Information shown:
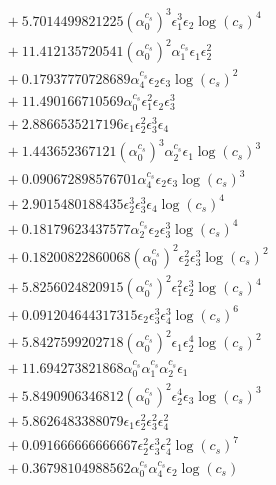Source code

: \documentclass[10pt]{article}
\begin{document}
\begin{align*}
&{}  + 5.7014499821225 \left(\alpha_{0}^{c_s}\right)^{3} \epsilon_{1}^{3} \epsilon_{2} \log{\left(c_{s} \right)}^{4} \\
&{}  + 11.412135720541 \left(\alpha_{0}^{c_s}\right)^{2} \alpha_{1}^{c_s} \epsilon_{1} \epsilon_{2}^{2} \\
&{}  + 0.17937770728689 \alpha_{4}^{c_s} \epsilon_{2} \epsilon_{3} \log{\left(c_{s} \right)}^{2} \\
&{}  + 11.490166710569 \alpha_{0}^{c_s} \epsilon_{1}^{2} \epsilon_{2} \epsilon_{3}^{3} \\
&{}  + 2.8866535217196 \epsilon_{1} \epsilon_{2}^{2} \epsilon_{3}^{3} \epsilon_{4} \\
&{}  + 1.443652367121 \left(\alpha_{0}^{c_s}\right)^{3} \alpha_{2}^{c_s} \epsilon_{1} \log{\left(c_{s} \right)}^{3} \\
&{}  + 0.090672898576701 \alpha_{4}^{c_s} \epsilon_{2} \epsilon_{3} \log{\left(c_{s} \right)}^{3} \\
&{}  + 2.9015480188435 \epsilon_{2}^{3} \epsilon_{3}^{3} \epsilon_{4} \log{\left(c_{s} \right)}^{4} \\
&{}  + 0.18179623437577 \alpha_{2}^{c_s} \epsilon_{2} \epsilon_{3}^{3} \log{\left(c_{s} \right)}^{4} \\
&{}  + 0.18200822860068 \left(\alpha_{0}^{c_s}\right)^{2} \epsilon_{2}^{2} \epsilon_{3}^{3} \log{\left(c_{s} \right)}^{2} \\
&{}  + 5.8256024820915 \left(\alpha_{0}^{c_s}\right)^{2} \epsilon_{1}^{2} \epsilon_{2}^{3} \log{\left(c_{s} \right)}^{4} \\
&{}  + 0.091204644317315 \epsilon_{2} \epsilon_{3}^{3} \epsilon_{4}^{3} \log{\left(c_{s} \right)}^{6} \\
&{}  + 5.8427599202718 \left(\alpha_{0}^{c_s}\right)^{2} \epsilon_{1} \epsilon_{2}^{4} \log{\left(c_{s} \right)}^{2} \\
&{}  + 11.694273821868 \alpha_{0}^{c_s} \alpha_{1}^{c_s} \alpha_{2}^{c_s} \epsilon_{1} \\
&{}  + 5.8490906346812 \left(\alpha_{0}^{c_s}\right)^{2} \epsilon_{2}^{4} \epsilon_{3} \log{\left(c_{s} \right)}^{3} \\
&{}  + 5.8626483388079 \epsilon_{1} \epsilon_{2}^{2} \epsilon_{3}^{2} \epsilon_{4}^{2} \\
&{}  + 0.091666666666667 \epsilon_{2}^{2} \epsilon_{3}^{3} \epsilon_{4}^{2} \log{\left(c_{s} \right)}^{7} \\
&{}  + 0.36798104988562 \alpha_{0}^{c_s} \alpha_{4}^{c_s} \epsilon_{2} \log{\left(c_{s} \right)} \\

\end{align*}
\end{document}
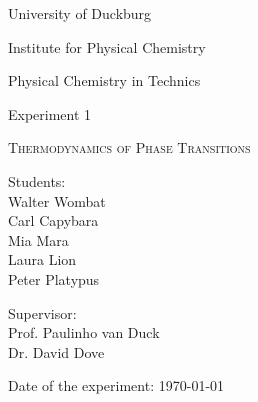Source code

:\documentclass{article}
\begin{document}
\begin{titlepage}
	\setlength{\parindent}{0pt}
	\large
\centering
University of Duckburg \par
Institute for Physical Chemistry \par
\vspace{2cm}

{\huge Physical Chemistry in Technics\par}

\vspace{2cm}
Experiment 1

\vspace{1cm}
{\LARGE\scshape  Thermodynamics of Phase Transitions\par}



\vfill

\begin{minipage}[t]{.5\linewidth}
	Students:\\
	Walter Wombat \\
	Carl Capybara \\
	Mia Mara \\
	Laura Lion \\
	Peter Platypus
\end{minipage}%
\begin{minipage}[t]{.5\linewidth}
	\raggedleft
	Supervisor:\\
	Prof. Paulinho van Duck\\
	Dr. David Dove
\end{minipage}

\vspace{2cm}
\raggedright
Date of the experiment: \today
\end{titlepage}
\end{document}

What this task involves: Output the lines from the one holding "Students:\\" to the last line of the material, inclusive, exactly as they appear. Add no others.

Your response:
	Students:\\
	Walter Wombat \\
	Carl Capybara \\
	Mia Mara \\
	Laura Lion \\
	Peter Platypus
\end{minipage}%
\begin{minipage}[t]{.5\linewidth}
	\raggedleft
	Supervisor:\\
	Prof. Paulinho van Duck\\
	Dr. David Dove
\end{minipage}

\vspace{2cm}
\raggedright
Date of the experiment: \today
\end{titlepage}
\end{document}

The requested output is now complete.